Abortions are sensationalized like a horror movie
While everyone’s abortion is different, “Unplanned” presents the experience as an excruciatingly painful one. Women are seen crying out while insensitive doctors and nurses bark at them and hold them down. Blood ― pooling in socks, dripping on floors ― is a central motif.
The movie gives an inaccurate and fearmongering depiction of the procedure, Villavicencio said.
“Most people tolerate abortions throughout the first and second trimester very well,” she said, adding that clinics use medications ranging from local anesthesia to deep sedation to manage pain.
She noted that abortions, for the most part, are exceptionally short procedures.
“They last anywhere from three to 10 minutes,” she said. “I tell my patients: ‘This may be intense for you, but it will last a short while and I will talk you through it and you will make it.’”
Abortion is inaccurately depicted as extremely dangerous
In “Unplanned,” a doctor accidentally perforates a teen girl’s uterus while performing an abortion. As the girl goes into shock, the clinic workers decide not to call an ambulance because they’re afraid of bad publicity. Instead, they lie to her father and give her drugs so she won’t remember what happened.
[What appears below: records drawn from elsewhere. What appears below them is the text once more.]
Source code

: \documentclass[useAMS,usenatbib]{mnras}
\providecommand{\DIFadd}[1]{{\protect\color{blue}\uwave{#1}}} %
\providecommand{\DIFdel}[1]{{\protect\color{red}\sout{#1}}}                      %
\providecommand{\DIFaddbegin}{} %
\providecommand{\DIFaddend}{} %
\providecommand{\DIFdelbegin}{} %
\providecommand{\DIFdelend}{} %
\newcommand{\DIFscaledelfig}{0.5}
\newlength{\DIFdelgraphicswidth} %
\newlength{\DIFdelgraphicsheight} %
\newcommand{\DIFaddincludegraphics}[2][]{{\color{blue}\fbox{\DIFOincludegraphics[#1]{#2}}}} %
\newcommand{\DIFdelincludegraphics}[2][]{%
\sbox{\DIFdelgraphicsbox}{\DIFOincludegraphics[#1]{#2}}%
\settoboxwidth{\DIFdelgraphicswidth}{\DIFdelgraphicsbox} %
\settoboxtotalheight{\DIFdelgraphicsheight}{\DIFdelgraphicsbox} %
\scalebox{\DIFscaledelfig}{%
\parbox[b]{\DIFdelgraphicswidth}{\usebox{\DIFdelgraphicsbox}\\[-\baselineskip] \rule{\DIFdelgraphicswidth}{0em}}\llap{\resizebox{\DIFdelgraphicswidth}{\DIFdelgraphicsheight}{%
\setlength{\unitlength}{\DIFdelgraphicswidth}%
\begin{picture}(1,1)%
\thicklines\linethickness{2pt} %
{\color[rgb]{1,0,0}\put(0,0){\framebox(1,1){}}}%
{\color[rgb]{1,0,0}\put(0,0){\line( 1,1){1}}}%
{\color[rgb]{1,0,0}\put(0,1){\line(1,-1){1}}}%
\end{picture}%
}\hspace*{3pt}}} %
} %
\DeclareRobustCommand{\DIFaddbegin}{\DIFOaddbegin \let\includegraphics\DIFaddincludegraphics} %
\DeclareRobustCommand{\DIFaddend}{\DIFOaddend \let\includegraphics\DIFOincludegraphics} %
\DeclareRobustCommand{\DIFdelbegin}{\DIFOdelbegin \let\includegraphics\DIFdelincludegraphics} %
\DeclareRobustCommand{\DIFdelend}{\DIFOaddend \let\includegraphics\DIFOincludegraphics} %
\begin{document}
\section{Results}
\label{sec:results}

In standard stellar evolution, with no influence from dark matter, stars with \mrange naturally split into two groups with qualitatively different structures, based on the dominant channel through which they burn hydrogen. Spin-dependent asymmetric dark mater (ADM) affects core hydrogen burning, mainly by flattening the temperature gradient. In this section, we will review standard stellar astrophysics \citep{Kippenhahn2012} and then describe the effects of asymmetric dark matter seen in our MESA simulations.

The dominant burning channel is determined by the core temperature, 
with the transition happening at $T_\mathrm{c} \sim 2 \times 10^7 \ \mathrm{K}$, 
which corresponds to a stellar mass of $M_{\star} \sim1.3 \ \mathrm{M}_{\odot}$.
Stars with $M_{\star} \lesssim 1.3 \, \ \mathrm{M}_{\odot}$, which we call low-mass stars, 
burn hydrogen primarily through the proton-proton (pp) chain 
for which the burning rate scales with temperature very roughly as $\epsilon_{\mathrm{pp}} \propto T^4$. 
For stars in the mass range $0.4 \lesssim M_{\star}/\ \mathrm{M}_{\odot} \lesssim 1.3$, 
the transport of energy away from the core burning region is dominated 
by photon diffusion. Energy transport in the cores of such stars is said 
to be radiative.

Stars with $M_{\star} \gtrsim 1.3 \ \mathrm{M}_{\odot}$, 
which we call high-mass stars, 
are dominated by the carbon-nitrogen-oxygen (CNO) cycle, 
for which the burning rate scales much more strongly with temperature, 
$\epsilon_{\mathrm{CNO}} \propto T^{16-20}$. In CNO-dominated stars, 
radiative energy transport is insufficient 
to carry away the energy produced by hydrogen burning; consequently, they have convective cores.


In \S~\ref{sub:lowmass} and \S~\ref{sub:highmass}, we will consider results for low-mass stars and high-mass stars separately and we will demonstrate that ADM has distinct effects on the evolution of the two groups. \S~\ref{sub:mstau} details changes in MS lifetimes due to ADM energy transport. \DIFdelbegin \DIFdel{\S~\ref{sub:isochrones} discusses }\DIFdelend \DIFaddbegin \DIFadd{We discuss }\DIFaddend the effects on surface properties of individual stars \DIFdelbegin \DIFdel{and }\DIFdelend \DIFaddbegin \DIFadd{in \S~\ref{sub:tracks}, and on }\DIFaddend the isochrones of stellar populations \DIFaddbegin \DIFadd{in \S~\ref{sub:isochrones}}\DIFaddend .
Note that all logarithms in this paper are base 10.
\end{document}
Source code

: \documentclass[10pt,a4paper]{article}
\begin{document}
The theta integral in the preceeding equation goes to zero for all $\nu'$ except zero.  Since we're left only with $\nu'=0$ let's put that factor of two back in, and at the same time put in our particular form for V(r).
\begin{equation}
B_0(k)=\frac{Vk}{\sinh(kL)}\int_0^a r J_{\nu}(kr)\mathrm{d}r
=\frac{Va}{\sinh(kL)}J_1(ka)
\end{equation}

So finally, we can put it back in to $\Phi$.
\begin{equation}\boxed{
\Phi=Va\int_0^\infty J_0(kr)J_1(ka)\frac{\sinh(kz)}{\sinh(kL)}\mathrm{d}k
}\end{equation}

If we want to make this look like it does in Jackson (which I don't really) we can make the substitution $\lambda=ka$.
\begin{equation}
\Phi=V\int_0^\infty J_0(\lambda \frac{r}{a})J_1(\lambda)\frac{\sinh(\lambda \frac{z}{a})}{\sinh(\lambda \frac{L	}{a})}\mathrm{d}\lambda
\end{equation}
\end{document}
In reality, serious complications during abortion are rare, and occur less frequently than during childbirth. In 2013, a total of 664,435 abortions were reported to the U.S. Centers for Disease Control and Prevention. Only four women died as a result of complications that year.
“Abortion is one of the safest outpatient procedures that you can have in the U.S.,” Villavicencio said. “You are less likely to have a complication than a colonoscopy or a wisdom tooth extraction.”
She said it was comically offensive to suggest that an abortion clinic would jeopardize a patient’s safety by refusing to call an ambulance during a medical emergency.
Abortion clinicians are portrayed as villains and monsters
The abortion providers and staff in “Unplanned” are depicted as uncaring and inhumane. They crack jokes about dead babies, ignore patients who are visibly in pain and seem to lack even the most basic social manners.
When Abby learns, while standing in the bathroom at work, that she is pregnant, her boss does not congratulate or hug her. Instead, she offers her an abortion. “You know, we could take care of that for you if you like,” she spits.
Villavicencio said she has had the opposite experience working at abortion clinics.
“OB-GYNs and family medicine doctors who do abortions are some of the most compassionate, empathetic people I’ve ever met,” she said. “They put themselves through discomfort ― walking through protesters, getting threats, having sometimes the disdain of their own medical community ― in order to provide this care.”
Prayer has magical properties, can stop abortions
In the movie, Abby claims that up to 75 percent of women will not show up at an abortion clinic if they see people praying outside. It comes across as a call to arms to the audience: Go to your local abortion provider and pray.
Villavicencio raised doubts about the veracity of the statistic. Protesters pray outside her clinics every day, she said, and their no-show rate is not significantly affected.
“Might they convince people to change their minds? Sure,” she said. “Is that coercive and manipulative? In my opinion, yes.”